# Records for the exercise:
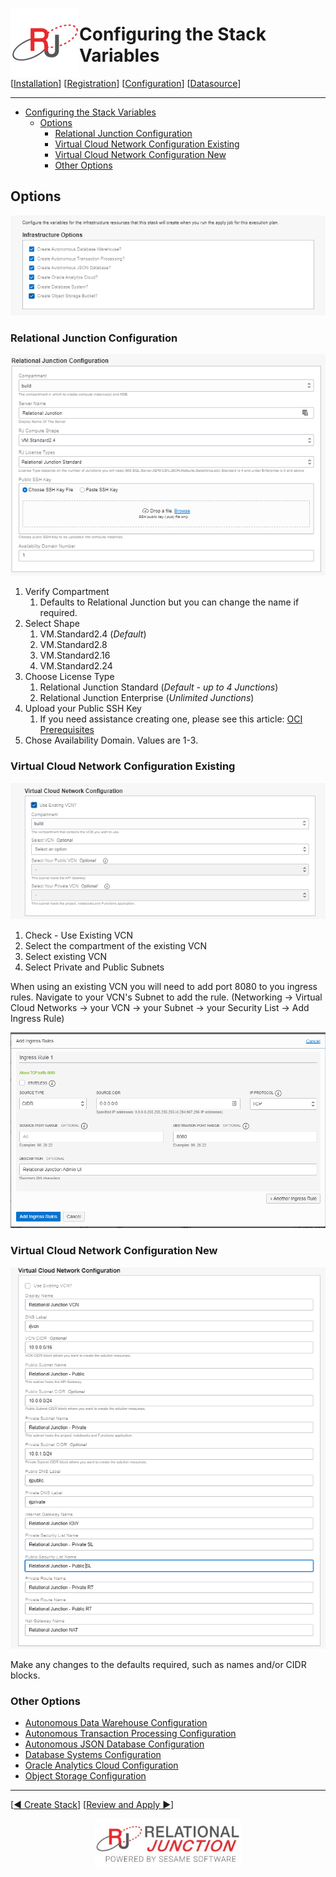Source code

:  <a href="http://www.sesamesoftware.com"><img align=left src="../images/RJOrbit110x110.png"></img></a>

# Configuring the Stack Variables

[[Installation](installguide.md)] [[Registration](RegistrationGuide.md)] [[Configuration](configurationGuide.md)] [[Datasource](DatasourceGuide.md)]

---

- [Configuring the Stack Variables](#configuring-the-stack-variables)
  - [Options](#options)
    - [Relational Junction Configuration](#relational-junction-configuration)
    - [Virtual Cloud Network Configuration Existing](#virtual-cloud-network-configuration-existing)
    - [Virtual Cloud Network Configuration New](#virtual-cloud-network-configuration-new)
    - [Other Options](#other-options)


## Options

![Infrastructure Options](../images/Infrastructure_Options.png)

### Relational Junction Configuration

![Relational Junction Configuration](../images/RelationalJunctionConfiguration.png)

1. Verify Compartment
   1. Defaults to Relational Junction but you can change the name if required.
2. Select Shape
   1. VM.Standard2.4 (*Default*)
   2. VM.Standard2.8
   3. VM.Standard2.16
   4. VM.Standard2.24
3. Choose License Type
   1. Relational Junction Standard (*Default - up to 4 Junctions*)
   2. Relational Junction Enterprise (*Unlimited Junctions*)
4. Upload your Public SSH Key
   1. If you need assistance creating one, please see this article:  [OCI Prerequisites](Supporting/OCI-Prerequisites.md##setup-keys)
5. Chose Availability Domain. Values are 1-3.

### Virtual Cloud Network Configuration Existing

![Virtual Cloud Network Configuration Existing](../images/VirtualCloudNetworkConfigurationExisting.png)

1. Check - Use Existing VCN
2. Select the compartment of the existing VCN
3. Select existing VCN
4. Select Private and Public Subnets

When using an existing VCN you will need to add port 8080 to you ingress rules. Navigate to your VCN's Subnet to add the rule. (Networking &rarr; Virtual Cloud Networks &rarr; your VCN &rarr; your Subnet &rarr; your Security List &rarr; Add Ingress Rule)

![Ingress Rule](../images/addIngressRule.png)

### Virtual Cloud Network Configuration New

![Virtual Cloud Network Configuration New](../images/VirtualCloudNetworkConfigurationNew1.png)

Make any changes to the defaults required, such as names and/or CIDR blocks.

### Other Options
* [Autonomous Data Warehouse Configuration](Supporting/ADW.md)
* [Autonomous Transaction Processing Configuration](Supporting/ATP.md)
* [Autonomous JSON Database Configuration](Supporting/AJD.md)
* [Database Systems Configuration](Supporting/dbas.md)
* [Oracle Analytics Cloud Configuration](Supporting/OAC.md)
* [Object Storage Configuration](Supporting/OBS.md)

---

[[&#9664; Create Stack](installwithORM.md)] [[Review and Apply &#9654;](reviewAndApply.md)]

<p align="center" >  <a href="http://www.sesamesoftware.com"><img align=center src="../images/poweredBy.png" height="80px"></img></a> </p>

# Exercise:
Above are the records. Copy every line in them holding "http".

# Your response:
:  <a href="http://www.sesamesoftware.com"><img align=left src="../images/RJOrbit110x110.png"></img></a>
<p align="center" >  <a href="http://www.sesamesoftware.com"><img align=center src="../images/poweredBy.png" height="80px"></img></a> </p>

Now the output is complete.